What to produce:
Please print every record that follows, keeping each one exactly as it is.

Records from a data source:
========

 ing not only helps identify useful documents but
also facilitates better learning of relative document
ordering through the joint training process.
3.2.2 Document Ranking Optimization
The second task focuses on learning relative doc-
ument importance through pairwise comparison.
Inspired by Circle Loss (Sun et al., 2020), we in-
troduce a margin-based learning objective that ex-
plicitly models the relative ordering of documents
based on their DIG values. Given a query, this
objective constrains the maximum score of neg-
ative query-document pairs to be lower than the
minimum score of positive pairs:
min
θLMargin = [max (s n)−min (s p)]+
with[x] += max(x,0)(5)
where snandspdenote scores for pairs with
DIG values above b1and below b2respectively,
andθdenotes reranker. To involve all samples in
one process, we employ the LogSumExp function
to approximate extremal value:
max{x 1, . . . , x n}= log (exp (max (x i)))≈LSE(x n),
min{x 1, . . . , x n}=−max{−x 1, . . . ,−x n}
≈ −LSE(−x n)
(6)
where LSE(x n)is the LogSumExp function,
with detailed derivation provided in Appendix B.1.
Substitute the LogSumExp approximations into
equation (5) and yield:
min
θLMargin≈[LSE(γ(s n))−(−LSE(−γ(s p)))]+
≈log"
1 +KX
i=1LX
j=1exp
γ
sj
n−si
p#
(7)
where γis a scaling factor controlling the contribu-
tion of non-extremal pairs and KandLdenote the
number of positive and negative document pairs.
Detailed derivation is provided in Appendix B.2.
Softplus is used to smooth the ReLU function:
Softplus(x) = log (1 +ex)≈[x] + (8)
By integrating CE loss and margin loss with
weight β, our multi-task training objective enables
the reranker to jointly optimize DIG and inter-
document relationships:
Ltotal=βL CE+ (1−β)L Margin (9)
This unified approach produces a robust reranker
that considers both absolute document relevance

========

Answer area:
 ing not only helps identify useful documents but
also facilitates better learning of relative document
ordering through the joint training process.
3.2.2 Document Ranking Optimization
The second task focuses on learning relative doc-
ument importance through pairwise comparison.
Inspired by Circle Loss (Sun et al., 2020), we in-
troduce a margin-based learning objective that ex-
plicitly models the relative ordering of documents
based on their DIG values. Given a query, this
objective constrains the maximum score of neg-
ative query-document pairs to be lower than the
minimum score of positive pairs:
min
θLMargin = [max (s n)−min (s p)]+
with[x] += max(x,0)(5)
where snandspdenote scores for pairs with
DIG values above b1and below b2respectively,
andθdenotes reranker. To involve all samples in
one process, we employ the LogSumExp function
to approximate extremal value:
max{x 1, . . . , x n}= log (exp (max (x i)))≈LSE(x n),
min{x 1, . . . , x n}=−max{−x 1, . . . ,−x n}
≈ −LSE(−x n)
(6)
where LSE(x n)is the LogSumExp function,
with detailed derivation provided in Appendix B.1.
Substitute the LogSumExp approximations into
equation (5) and yield:
min
θLMargin≈[LSE(γ(s n))−(−LSE(−γ(s p)))]+
≈log"
1 +KX
i=1LX
j=1exp
γ
sj
n−si
p#
(7)
where γis a scaling factor controlling the contribu-
tion of non-extremal pairs and KandLdenote the
number of positive and negative document pairs.
Detailed derivation is provided in Appendix B.2.
Softplus is used to smooth the ReLU function:
Softplus(x) = log (1 +ex)≈[x] + (8)
By integrating CE loss and margin loss with
weight β, our multi-task training objective enables
the reranker to jointly optimize DIG and inter-
document relationships:
Ltotal=βL CE+ (1−β)L Margin (9)
This unified approach produces a robust reranker
that considers both absolute document relevance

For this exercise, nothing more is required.